Vols defense can't hold on fourth-and-12

Friday, January 1, 1904

photo Tennessee's Justin Hunter makes a catch with Missouri's E.J. Gaines defending.

KNOXVILLE - Fourth-and -12.

That's all that stood between Tennessee and its first Southeastern Conference win of the year in its sixth league game Saturday afternoon at Neyland Stadium.

If the Volunteers could hold the Missouri Tigers on fourth-and-12 from the UT 25-yard line with less than a minute to play, they would defeat the Tigers 28-21 and improve to 5-5 overall with two games to go.

If they could hold on fourth-and-12, well, "we came in expecting to win," Vols coach Derek Dooley said.

It had certainly looked that way at halftime. The Vols led 21-7 on the scoreboard and 384-64 in total yards. UT might not only win this game but run away it, given its newly stout defense against a Tigers team that entered the game ranked 12th in the 14-team league in total offense.

But then Mizzou running back Kendial Lawrence broke off a 77-yard TD run on the first snap of the third quarter to pull the Tigers within 21-14.

And when the Vols went back in front 28-14 later in the third, Mizzou scored again to get within a touchdown.

But that score remained unchanged heading into the final 56 seconds, Mizzou facing fourth-and-12 from the UT 25.

"You're supposed to make that play 10 out of 10 times," UT defensive back Prentis Waggner said. "I had no doubt we were going to win."

Mizzou had other ideas. Especially 6-foot-6 freshman wideout Dorial Green-Beckham. He literally drew up a play on the palm of his hand, telling quarterback James Franklin, "I'll be open."

Franklin was so concerned that the UT defense had heard his receiver's homemade play that he almost ignored it. But Green-Beckham is 6-6 and he promised his QB he'd been open on a similar route moments earlier.
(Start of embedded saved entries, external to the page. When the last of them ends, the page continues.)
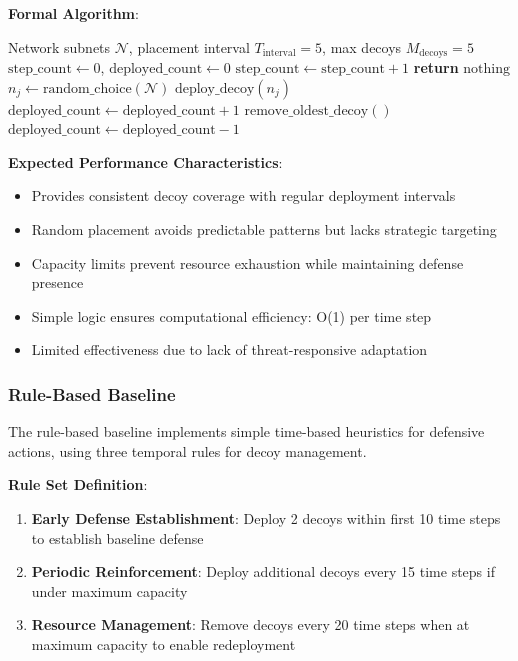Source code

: \documentclass[12pt,oneside]{article}
\begin{document}
\textbf{Formal Algorithm}:
\begin{algorithm}[H]
\caption{Static Decoy Placement Baseline}
\label{alg:static_baseline}
\begin{algorithmic}[1]
\REQUIRE Network subnets $\mathcal{N}$, placement interval $T_{\text{interval}} = 5$, max decoys $M_{\text{decoys}} = 5$
\STATE $\text{step\_count} \leftarrow 0$, $\text{deployed\_count} \leftarrow 0$
    \STATE $\text{step\_count} \leftarrow \text{step\_count} + 1$
        \STATE \textbf{return} $\text{nothing}$ 
    \ENDIF
        \STATE $n_j \leftarrow \text{random\_choice}(\mathcal{N})$ 
        \STATE $\text{deploy\_decoy}(n_j)$
        \STATE $\text{deployed\_count} \leftarrow \text{deployed\_count} + 1$
    \ELSE
        \STATE $\text{remove\_oldest\_decoy}()$ 
        \STATE $\text{deployed\_count} \leftarrow \text{deployed\_count} - 1$
    \ENDIF
\ENDWHILE
\end{algorithmic}
\end{algorithm}

\textbf{Expected Performance Characteristics}:
\begin{itemize}
    \item Provides consistent decoy coverage with regular deployment intervals
    \item Random placement avoids predictable patterns but lacks strategic targeting
    \item Capacity limits prevent resource exhaustion while maintaining defense presence
    \item Simple logic ensures computational efficiency: O(1) per time step
    \item Limited effectiveness due to lack of threat-responsive adaptation
\end{itemize}

\subsubsection{Rule-Based Baseline}

The rule-based baseline implements simple time-based heuristics for defensive actions, using three temporal rules for decoy management.

\textbf{Rule Set Definition}:
\begin{enumerate}
    \item \textbf{Early Defense Establishment}: Deploy 2 decoys within first 10 time steps to establish baseline defense
    \item \textbf{Periodic Reinforcement}: Deploy additional decoys every 15 time steps if under maximum capacity
    \item \textbf{Resource Management}: Remove decoys every 20 time steps when at maximum capacity to enable redeployment
\end{enumerate}
\end{document}
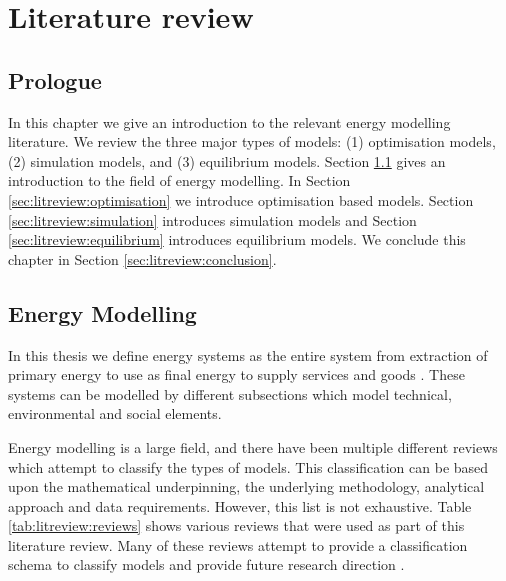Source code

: \chapter{Literature review}
\label{chapter:litreview}
\ifpdf
    \graphicspath{{Chapter3/Figs/Raster/}{Chapter3/Figs/PDF/}{Chapter3/Figs/}}
\else
    \graphicspath{{Chapter3/Figs/Vector/}{Chapter3/Figs/}}
\fi

\section*{Prologue}

In this chapter we give an introduction to the relevant energy modelling literature. We review the three major types of models: (1) optimisation models, (2) simulation models, and (3) equilibrium models. Section \ref{sec:litreview:energymodelling} gives an introduction to the field of energy modelling. In Section \ref{sec:litreview:optimisation} we introduce optimisation based models. Section \ref{sec:litreview:simulation} introduces simulation models and Section \ref{sec:litreview:equilibrium} introduces equilibrium models. We conclude this chapter in Section \ref{sec:litreview:conclusion}.

\section{Energy Modelling}
\label{sec:litreview:energymodelling}

In this thesis we define energy systems as the entire system from extraction of primary energy to use as final energy to supply services and goods \cite{Pfenninger2014b}. These systems can be modelled by different subsections which model technical, environmental and social elements. 

Energy modelling is a large field, and there have been multiple different reviews which attempt to classify the types of models. This classification can be based upon the mathematical underpinning, the underlying methodology, analytical approach and data requirements. However, this list is not exhaustive. Table \ref{tab:litreview:reviews} shows various reviews that were used as part of this literature review. Many of these reviews attempt to provide a classification schema to classify models \cite{Hall2016a, Savvidis2019a} and provide future research direction \cite{Pfenninger2014b,Savvidis2019a}.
Tennessee went to a zone defense, leaving safety Byron Moore to pick between two receivers in his area. Green-Beckham was left alone along the left sideline of the end zone.
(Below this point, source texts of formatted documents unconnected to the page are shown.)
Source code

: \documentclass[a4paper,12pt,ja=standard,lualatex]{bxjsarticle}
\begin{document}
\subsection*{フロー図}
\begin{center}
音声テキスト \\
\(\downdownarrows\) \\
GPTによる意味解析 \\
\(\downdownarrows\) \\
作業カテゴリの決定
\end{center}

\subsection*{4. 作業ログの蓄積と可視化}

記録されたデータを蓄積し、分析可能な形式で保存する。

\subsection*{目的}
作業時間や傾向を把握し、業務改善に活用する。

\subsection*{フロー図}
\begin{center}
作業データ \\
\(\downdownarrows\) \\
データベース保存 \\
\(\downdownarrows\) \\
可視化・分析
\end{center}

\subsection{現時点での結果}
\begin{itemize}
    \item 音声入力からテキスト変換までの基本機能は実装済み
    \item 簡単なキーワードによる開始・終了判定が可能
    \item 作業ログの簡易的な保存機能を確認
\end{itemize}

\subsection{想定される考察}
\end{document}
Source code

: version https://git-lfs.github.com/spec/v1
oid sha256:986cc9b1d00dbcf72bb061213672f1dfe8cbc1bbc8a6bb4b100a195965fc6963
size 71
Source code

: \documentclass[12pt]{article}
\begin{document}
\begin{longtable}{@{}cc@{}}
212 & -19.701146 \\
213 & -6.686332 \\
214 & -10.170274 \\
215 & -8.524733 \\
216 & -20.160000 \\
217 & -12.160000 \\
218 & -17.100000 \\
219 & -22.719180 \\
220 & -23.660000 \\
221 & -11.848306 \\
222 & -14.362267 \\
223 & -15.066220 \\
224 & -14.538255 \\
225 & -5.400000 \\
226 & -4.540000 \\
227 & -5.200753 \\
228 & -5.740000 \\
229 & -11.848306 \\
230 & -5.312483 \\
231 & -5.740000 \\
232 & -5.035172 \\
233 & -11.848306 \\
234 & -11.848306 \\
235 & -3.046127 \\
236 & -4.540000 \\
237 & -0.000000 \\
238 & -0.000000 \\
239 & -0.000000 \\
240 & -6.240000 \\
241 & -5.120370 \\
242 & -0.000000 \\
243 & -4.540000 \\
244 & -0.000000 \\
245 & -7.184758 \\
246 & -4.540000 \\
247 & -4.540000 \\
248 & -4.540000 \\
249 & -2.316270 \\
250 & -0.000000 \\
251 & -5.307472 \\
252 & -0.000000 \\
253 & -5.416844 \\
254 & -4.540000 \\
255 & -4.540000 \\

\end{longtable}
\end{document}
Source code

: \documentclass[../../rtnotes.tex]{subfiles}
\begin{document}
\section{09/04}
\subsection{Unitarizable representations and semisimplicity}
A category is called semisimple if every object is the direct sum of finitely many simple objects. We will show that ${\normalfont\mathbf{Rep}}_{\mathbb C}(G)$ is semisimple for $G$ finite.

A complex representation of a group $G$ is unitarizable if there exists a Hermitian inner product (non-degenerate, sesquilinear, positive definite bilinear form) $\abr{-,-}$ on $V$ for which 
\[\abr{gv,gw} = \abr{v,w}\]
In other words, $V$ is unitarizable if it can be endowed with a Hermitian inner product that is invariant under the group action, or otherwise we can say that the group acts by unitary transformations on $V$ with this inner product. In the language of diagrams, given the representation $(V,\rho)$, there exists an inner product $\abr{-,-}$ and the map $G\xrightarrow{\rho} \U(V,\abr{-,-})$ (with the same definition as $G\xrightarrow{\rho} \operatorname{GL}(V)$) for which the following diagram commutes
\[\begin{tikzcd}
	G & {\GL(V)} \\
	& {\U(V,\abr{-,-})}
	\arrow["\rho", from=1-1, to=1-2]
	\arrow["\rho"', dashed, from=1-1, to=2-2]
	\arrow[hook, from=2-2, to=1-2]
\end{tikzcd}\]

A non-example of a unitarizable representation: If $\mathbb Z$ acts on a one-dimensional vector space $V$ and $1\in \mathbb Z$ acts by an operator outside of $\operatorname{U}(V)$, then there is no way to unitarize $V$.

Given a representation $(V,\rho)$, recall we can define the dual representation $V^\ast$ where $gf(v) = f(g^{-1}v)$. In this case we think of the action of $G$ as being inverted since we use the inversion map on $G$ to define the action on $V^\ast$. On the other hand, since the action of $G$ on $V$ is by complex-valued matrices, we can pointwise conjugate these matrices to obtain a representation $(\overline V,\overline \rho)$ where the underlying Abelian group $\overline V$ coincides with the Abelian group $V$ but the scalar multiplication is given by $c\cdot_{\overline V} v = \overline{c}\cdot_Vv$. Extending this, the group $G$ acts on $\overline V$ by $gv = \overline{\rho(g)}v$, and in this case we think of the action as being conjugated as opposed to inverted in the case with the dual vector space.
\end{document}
Franklin found him. Touchdown. Tie game. Overtime. Eventual loss, the Vols falling 51-48 in the fourth extra period, their record slipping to 4-6 overall and 0-6 in the SEC.

"On fourth-and-12 we had to make a play and we didn't do it," Dooley said.

From across the way on that play, guarding the other side of the field, UT defensive back Justin Coleman couldn't believe what he'd just seen.

"I just thought, 'How did we blow this?'" he recalled. "This was going to be an easy win for us."

At least it was until the Tigers reached fourth-and-12 against the worst defense in the SEC.